Imagining real life = Chris.


----------



## nvrwastetree (Aug 26, 2017)

Robotron said:


>



Wow...really Chris?? I don't think he remembers throwing himself under the bus a week ago when he admitted what we knew all along. But if Chris sending positive tweets asspatting himself just proves how delusional he it.


----------



## Saladin (Aug 26, 2017)

Lady comes off as slightly A-Loggish, but I guess that's somewhat justified given how much shit Chris gave her and Doopie. I wonder if we could get her to join the farms and add input.


----------



## AnOminous (Aug 26, 2017)

Saladin said:


> Lady comes off as slightly A-Loggish, but I guess that's somewhat justified given how much shit Chris gave her and Doopie. I wonder if we could get her to join the farms and add input.



It's not A-Logging if this fat dick harasses you out of nowhere just because you're friends with someone else he's harassing who has told him to fuck off, so he's bugging you to try to get to the other chick who already told him to fuck off.  If you tell him to fuck off at that point, it's normal, not A-Logging.

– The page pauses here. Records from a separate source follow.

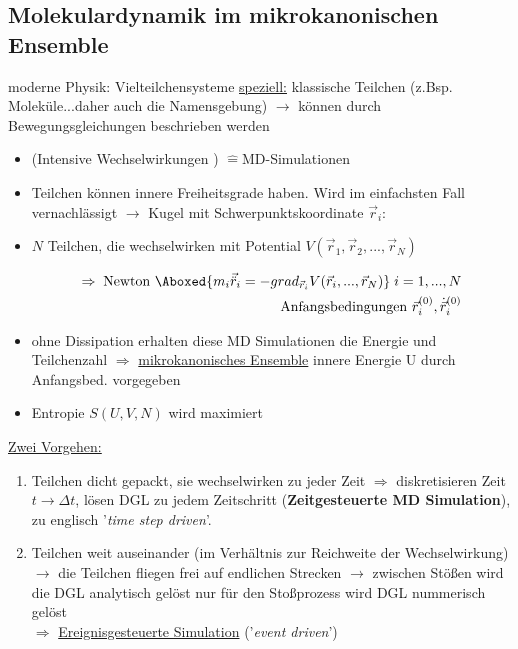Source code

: \documentclass[12pt]{article}
\begin{document}
\subsection{Molekulardynamik im mikrokanonischen Ensemble}
 moderne Physik: Vielteilchensysteme
 \underline{speziell:} klassische Teilchen (z.Bsp. Moleküle...daher auch die Namensgebung)
 $\to$ können durch Bewegungsgleichungen beschrieben werden \\
 \begin{itemize}
 \item (Intensive Wechselwirkungen ) $\hat{=} $MD-Simulationen 
 \item Teilchen können innere Freiheitsgrade haben. Wird im einfachsten Fall vernachlässigt $\to $ Kugel mit Schwerpunktskoordinate $\vec{r}_i$:
 
 \item $N$ Teilchen, die wechselwirken mit Potential $V(\vec{r}_1,\vec{r}_2, ..., \vec{r}_N)$ 
 
 \begin{align}
 \Rightarrow \; \mbox{Newton } \Aboxed{ m_i \vec{\ddot{r}}_i = -grad_{\vec{r}_i} V(\vec{r}_i, ..., \vec{r}_N)} \; i=1,...,N \\
 \mbox{Anfangsbedingungen } \vec{r}_i^{(0)}, \dot{\vec{r}}_i^{(0)}
 \end{align}
 \item ohne Dissipation erhalten diese MD Simulationen die Energie und Teilchenzahl $\Rightarrow$ \underline{mikrokanonisches Ensemble} innere Energie U durch Anfangsbed. vorgegeben
 \item Entropie $S(U,V,N)$ wird maximiert
 
 \end{itemize}
 \underline{Zwei Vorgehen:}
 \begin{enumerate}
 \item Teilchen dicht gepackt, sie wechselwirken zu jeder Zeit $\Rightarrow$ diskretisieren Zeit $t \to \Delta t$, lösen DGL zu jedem Zeitschritt (\textbf{Zeitgesteuerte MD Simulation}), zu englisch '\textit{time step driven}'.
 \item Teilchen weit auseinander (im Verhältnis zur Reichweite der Wechselwirkung) $\to$ die Teilchen fliegen frei auf endlichen Strecken $\to$ zwischen Stößen wird die DGL analytisch gelöst nur für den Stoßprozess wird DGL nummerisch gelöst \\
 $\Rightarrow$ \underline{Ereignisgesteuerte Simulation} ('\textit{event driven}')
 
 \end{enumerate}
\end{document}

A-Logging would be if you actually sought out this fat fuck to harass him to make yourself feel better.  It isn't defending yourself against some smelly dick who accosted you out of nowhere who you are telling to fuck off.


----------



## FrickleMyPickle (Aug 26, 2017)

He clearly deserves something for emerging as a friend to quite a few and developing a positive social behavior similar to Tallulah Bankhead!


----------



## Duck and Turn (Aug 26, 2017)

DICKPICSRUS said:


> My bets he got it from mlp


And this is where he got being creepy with his sock puppet account


----------



## AnOminous (Aug 26, 2017)

Every chick Chris has ever creeped on:  get the fuck away from me, leave me alone.  Your behavior is offensive!  Quit calling me darling!  I'm not your darling!

Visual representation:



 


Chris:  I'll tell you what you can find offensive!


----------



## Fapcop (Aug 26, 2017)

MMX said:


> Tallulah bankhead was known for her "husky voice, outrageous personality, and devastating wit"
> Chris Chandler is known "dirty crapped briefs, sonichu and julllllay"
> 
> And fuck off Chris you only knew who she is because a pony was based on her



Well in all fairness, there are some similarities between Chris and Tallulah Bankhead.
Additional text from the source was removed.